Okey-Dokey, remember those old stories that had the scary build up, and then a silly, not so scary ending? I know you will remember the one about the rapping, rapping, rapping sound coming from a room in the house of a boy, who just moved in. Oh! The suspense as he slowly follows the sound and finds it is coming from his very own room! He creaks open his closet door, and there he finds… A ROLL OF WRAPPING PAPER! (This is seriously funny stuff.) Well, that story is in this book, along with others you will remember, and the the grand kids may not have heard. Even if they have, Publishers Weekly summarized this book perfectly by saying “O’Malley brushes off the corniest, silliest, creakiest old chestnuts on the face of the planet and recycles them with pizzaz.”  Well said. The center two pages are full of jokes. I never read them to the students, but you decide. I hope you will have fun entertaining your grand-kiddos and reminiscing about these stories you heard as a youth.  (Remember to pronounce your “w’s” as “v’s”.  It’s fun. One student said to me with complete awe, “I didn’t know you could speak Dracula.”) Ha, ha! Score!

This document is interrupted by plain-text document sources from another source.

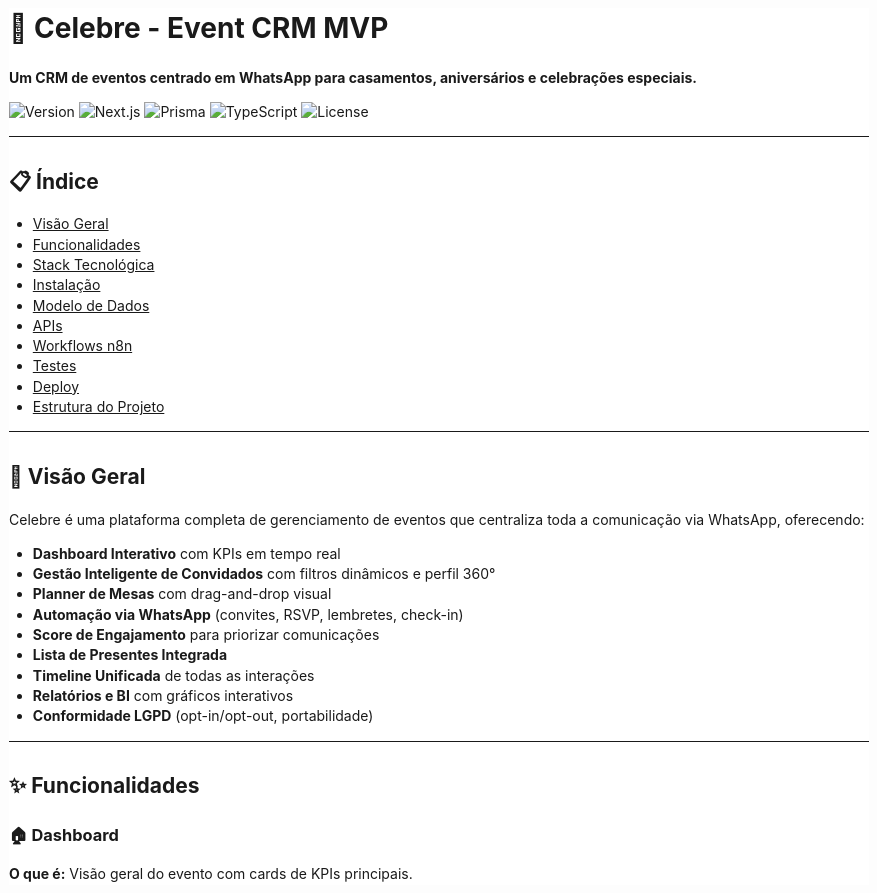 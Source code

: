 # 🎉 Celebre - Event CRM MVP

**Um CRM de eventos centrado em WhatsApp para casamentos, aniversários e celebrações especiais.**

![Version](https://img.shields.io/badge/version-1.0.0-blue)
![Next.js](https://img.shields.io/badge/Next.js-14.2-black)
![Prisma](https://img.shields.io/badge/Prisma-5.22-2D3748)
![TypeScript](https://img.shields.io/badge/TypeScript-5.x-blue)
![License](https://img.shields.io/badge/license-MIT-green)

---

## 📋 Índice

- [Visão Geral](#-visão-geral)
- [Funcionalidades](#-funcionalidades)
- [Stack Tecnológica](#-stack-tecnológica)
- [Instalação](#-instalação)
- [Modelo de Dados](#-modelo-de-dados)
- [APIs](#-apis)
- [Workflows n8n](#-workflows-n8n)
- [Testes](#-testes)
- [Deploy](#-deploy)
- [Estrutura do Projeto](#-estrutura-do-projeto)

---

## 🎯 Visão Geral

Celebre é uma plataforma completa de gerenciamento de eventos que centraliza toda a comunicação via WhatsApp, oferecendo:

- **Dashboard Interativo** com KPIs em tempo real
- **Gestão Inteligente de Convidados** com filtros dinâmicos e perfil 360°
- **Planner de Mesas** com drag-and-drop visual
- **Automação via WhatsApp** (convites, RSVP, lembretes, check-in)
- **Score de Engajamento** para priorizar comunicações
- **Lista de Presentes Integrada**
- **Timeline Unificada** de todas as interações
- **Relatórios e BI** com gráficos interativos
- **Conformidade LGPD** (opt-in/opt-out, portabilidade)

---

## ✨ Funcionalidades

### 🏠 Dashboard
**O que é:** Visão geral do evento com cards de KPIs principais.
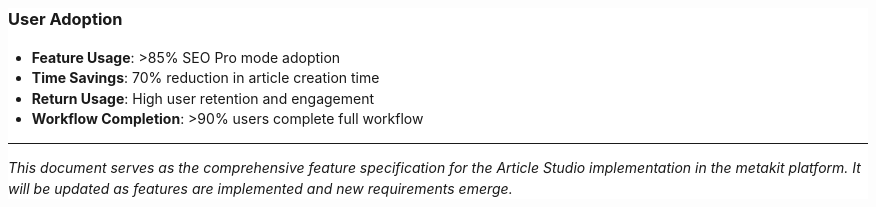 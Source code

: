 ### User Adoption
- **Feature Usage**: >85% SEO Pro mode adoption
- **Time Savings**: 70% reduction in article creation time
- **Return Usage**: High user retention and engagement
- **Workflow Completion**: >90% users complete full workflow

---

*This document serves as the comprehensive feature specification for the Article Studio implementation in the metakit platform. It will be updated as features are implemented and new requirements emerge.* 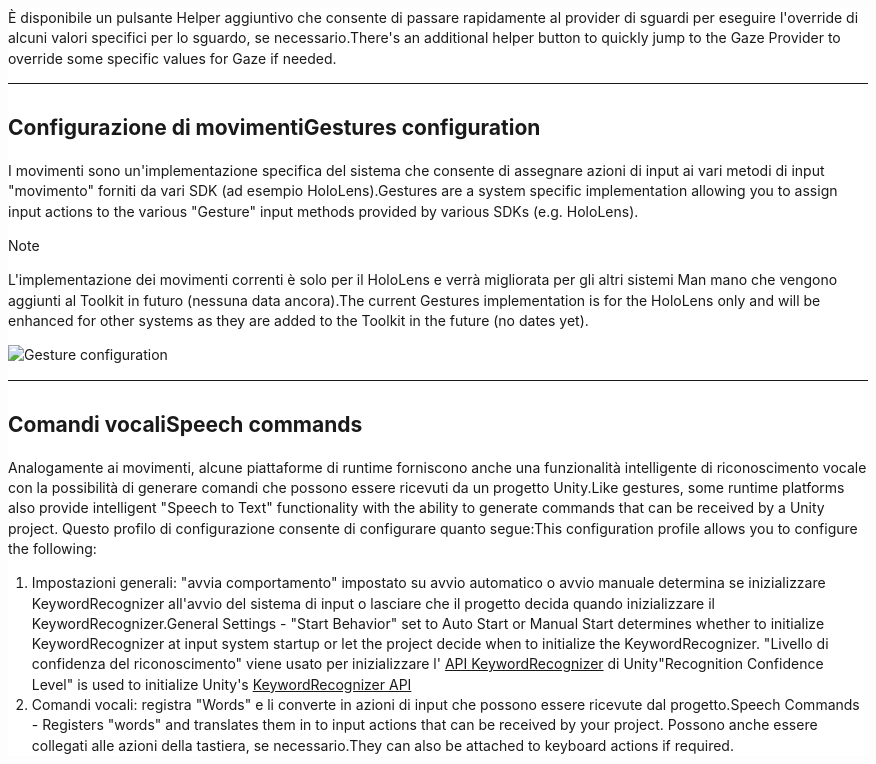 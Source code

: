 <span data-ttu-id="c9c8b-248">È disponibile un pulsante Helper aggiuntivo che consente di passare rapidamente al provider di sguardi per eseguire l'override di alcuni valori specifici per lo sguardo, se necessario.</span><span class="sxs-lookup"><span data-stu-id="c9c8b-248">There's an additional helper button to quickly jump to the Gaze Provider to override some specific values for Gaze if needed.</span></span>

---
<a name="gestures"></a>

## <a name="gestures-configuration"></a><span data-ttu-id="c9c8b-249">Configurazione di movimenti</span><span class="sxs-lookup"><span data-stu-id="c9c8b-249">Gestures configuration</span></span>

<span data-ttu-id="c9c8b-250">I movimenti sono un'implementazione specifica del sistema che consente di assegnare azioni di input ai vari metodi di input "movimento" forniti da vari SDK (ad esempio HoloLens).</span><span class="sxs-lookup"><span data-stu-id="c9c8b-250">Gestures are a system specific implementation allowing you to assign input actions to the various "Gesture" input methods provided by various SDKs (e.g. HoloLens).</span></span>

> [!NOTE]
> <span data-ttu-id="c9c8b-251">L'implementazione dei movimenti correnti è solo per il HoloLens e verrà migliorata per gli altri sistemi Man mano che vengono aggiunti al Toolkit in futuro (nessuna data ancora).</span><span class="sxs-lookup"><span data-stu-id="c9c8b-251">The current Gestures implementation is for the HoloLens only and will be enhanced for other systems as they are added to the Toolkit in the future (no dates yet).</span></span>

<img src="../features/images/mixed-reality-toolkit-configuration-profile-screens/MRTK_GesturesProfile.png" width="650px" alt="Gesture configuration" style="display:block;">

---
<a name="speech"></a>

## <a name="speech-commands"></a><span data-ttu-id="c9c8b-252">Comandi vocali</span><span class="sxs-lookup"><span data-stu-id="c9c8b-252">Speech commands</span></span>

<span data-ttu-id="c9c8b-253">Analogamente ai movimenti, alcune piattaforme di runtime forniscono anche una funzionalità intelligente di riconoscimento vocale con la possibilità di generare comandi che possono essere ricevuti da un progetto Unity.</span><span class="sxs-lookup"><span data-stu-id="c9c8b-253">Like gestures, some runtime platforms also provide intelligent "Speech to Text" functionality with the ability to generate commands that can be received by a Unity project.</span></span> <span data-ttu-id="c9c8b-254">Questo profilo di configurazione consente di configurare quanto segue:</span><span class="sxs-lookup"><span data-stu-id="c9c8b-254">This configuration profile allows you to configure the following:</span></span>

1. <span data-ttu-id="c9c8b-255">Impostazioni generali: "avvia comportamento" impostato su avvio automatico o avvio manuale determina se inizializzare KeywordRecognizer all'avvio del sistema di input o lasciare che il progetto decida quando inizializzare il KeywordRecognizer.</span><span class="sxs-lookup"><span data-stu-id="c9c8b-255">General Settings - "Start Behavior" set to Auto Start or Manual Start determines whether to initialize KeywordRecognizer at input system startup or let the project decide when to initialize the KeywordRecognizer.</span></span> <span data-ttu-id="c9c8b-256">"Livello di confidenza del riconoscimento" viene usato per inizializzare l' [API KeywordRecognizer](https://docs.unity3d.com/ScriptReference/Windows.Speech.KeywordRecognizer-ctor.html) di Unity</span><span class="sxs-lookup"><span data-stu-id="c9c8b-256">"Recognition Confidence Level" is used to initialize Unity's [KeywordRecognizer API](https://docs.unity3d.com/ScriptReference/Windows.Speech.KeywordRecognizer-ctor.html)</span></span>
2. <span data-ttu-id="c9c8b-257">Comandi vocali: registra "Words" e li converte in azioni di input che possono essere ricevute dal progetto.</span><span class="sxs-lookup"><span data-stu-id="c9c8b-257">Speech Commands - Registers "words" and translates them in to input actions that can be received by your project.</span></span> <span data-ttu-id="c9c8b-258">Possono anche essere collegati alle azioni della tastiera, se necessario.</span><span class="sxs-lookup"><span data-stu-id="c9c8b-258">They can also be attached to keyboard actions if required.</span></span>
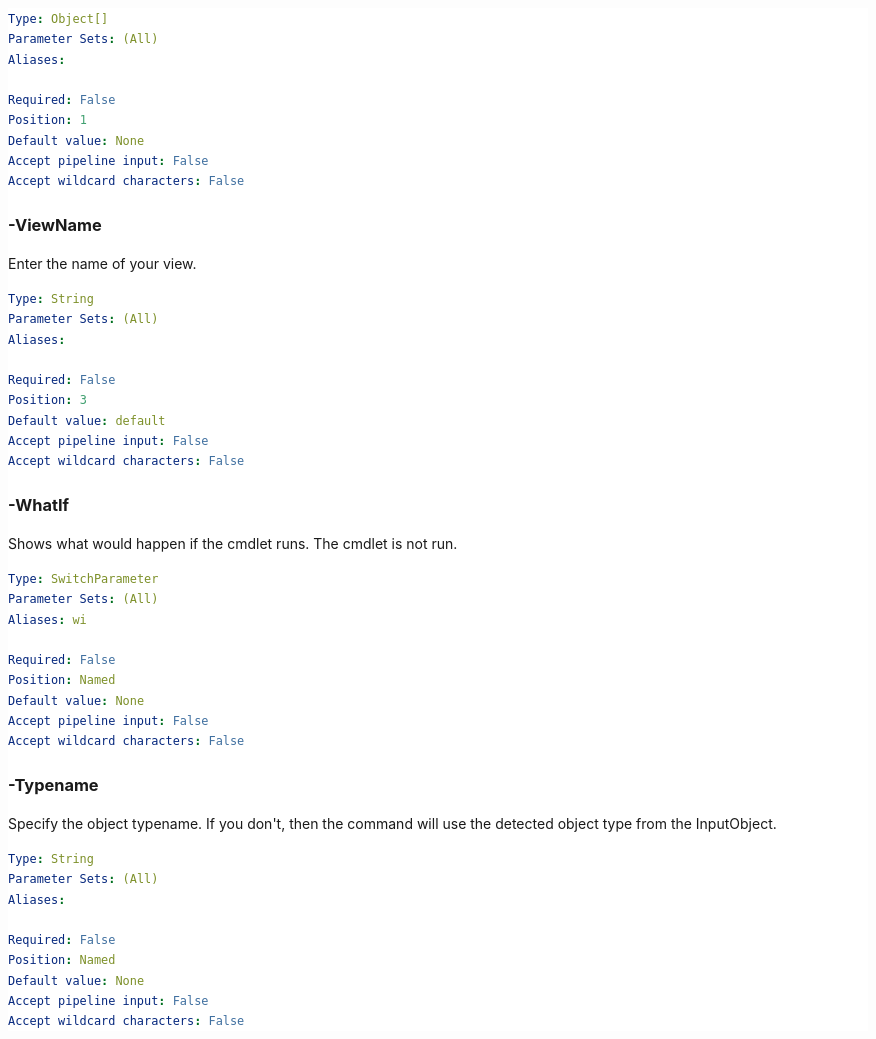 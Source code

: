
 ```yaml
Type: Object[]
Parameter Sets: (All)
Aliases:

Required: False
Position: 1
Default value: None
Accept pipeline input: False
Accept wildcard characters: False
```

### -ViewName

Enter the name of your view.

```yaml
Type: String
Parameter Sets: (All)
Aliases:

Required: False
Position: 3
Default value: default
Accept pipeline input: False
Accept wildcard characters: False
```

### -WhatIf

Shows what would happen if the cmdlet runs. The cmdlet is not run.

```yaml
Type: SwitchParameter
Parameter Sets: (All)
Aliases: wi

Required: False
Position: Named
Default value: None
Accept pipeline input: False
Accept wildcard characters: False
```

### -Typename

Specify the object typename. If you don't, then the command will use the detected object type from the InputObject.

```yaml
Type: String
Parameter Sets: (All)
Aliases:

Required: False
Position: Named
Default value: None
Accept pipeline input: False
Accept wildcard characters: False
```
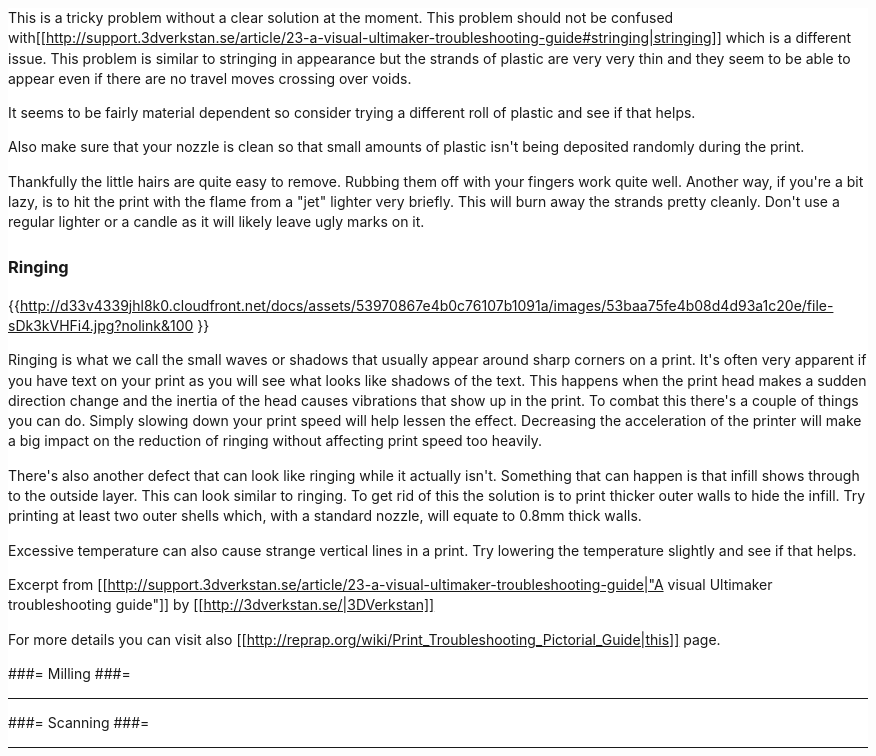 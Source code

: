 This is a tricky problem without a clear solution at the moment. This problem should not be confused with[[http://support.3dverkstan.se/article/23-a-visual-ultimaker-troubleshooting-guide#stringing|stringing]] which is a different issue. This problem is similar to stringing in appearance but the strands of plastic are very very thin and they seem to be able to appear even if there are no travel moves crossing over voids.

It seems to be fairly material dependent so consider trying a different roll of plastic and see if that helps.

Also make sure that your nozzle is clean so that small amounts of plastic isn't being deposited randomly during the print.

Thankfully the little hairs are quite easy to remove. Rubbing them off with your fingers work quite well. Another way, if you're a bit lazy, is to hit the print with the flame from a "jet" lighter very briefly. This will burn away the strands pretty cleanly. Don't use a regular lighter or a candle as it will likely leave ugly marks on it.

### Ringing ###

{{http://d33v4339jhl8k0.cloudfront.net/docs/assets/53970867e4b0c76107b1091a/images/53baa75fe4b08d4d93a1c20e/file-sDk3kVHFi4.jpg?nolink&100  }}

Ringing is what we call the small waves or shadows that usually appear around sharp corners on a print. It's often very apparent if you have text on your print as you will see what looks like shadows of the text. This happens when the print head makes a sudden direction change and the inertia of the head causes vibrations that show up in the print. To combat this there's a couple of things you can do. Simply slowing down your print speed will help lessen the effect. Decreasing the acceleration of the printer will make a big impact on the reduction of ringing without affecting print speed too heavily.

There's also another defect that can look like ringing while it actually isn't. Something that can happen is that infill shows through to the outside layer. This can look similar to ringing. To get rid of this the solution is to print thicker outer walls to hide the infill. Try printing at least two outer shells which, with a standard nozzle, will equate to 0.8mm thick walls.

Excessive temperature can also cause strange vertical lines in a print. Try lowering the temperature slightly and see if that helps.

Excerpt from [[http://support.3dverkstan.se/article/23-a-visual-ultimaker-troubleshooting-guide|"A visual Ultimaker troubleshooting guide"]] by [[http://3dverkstan.se/|3DVerkstan]]

For more details you can visit also [[http://reprap.org/wiki/Print_Troubleshooting_Pictorial_Guide|this]] page.


###= Milling ###=

----

###= Scanning ###=

----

Now, if your grandchildren are a little younger, but may be familiar with the little song about the wheels on the bus, they will enjoy “The Spooky Wheels on the Bus,”  written by J. Elizabeth Mills, and illustrated by Ben Mantle. This is a fun trip through the town with the bus that goes RATTLE and SHAKE, the windshield wipers that go CREAK, CREAK, CREAK, the cats that MEOW, HISS, HISS, and witches that CACKLE and HOWL, etc.  All on Halloween Night! It’s cute, and fun to get the kiddos involved with the voices. It’s a great not-too-scary book for the tiny tots. Try putting on your Halloween “duds” to impress while reading.  (Isn’t “duds” a funny word? My parents always used it in regard to presentable clothing. For instance, “Get on your duds, and lets go)!” I wonder if it is a word from England, Wales or Denmark. Somebody out there knows. Tell me!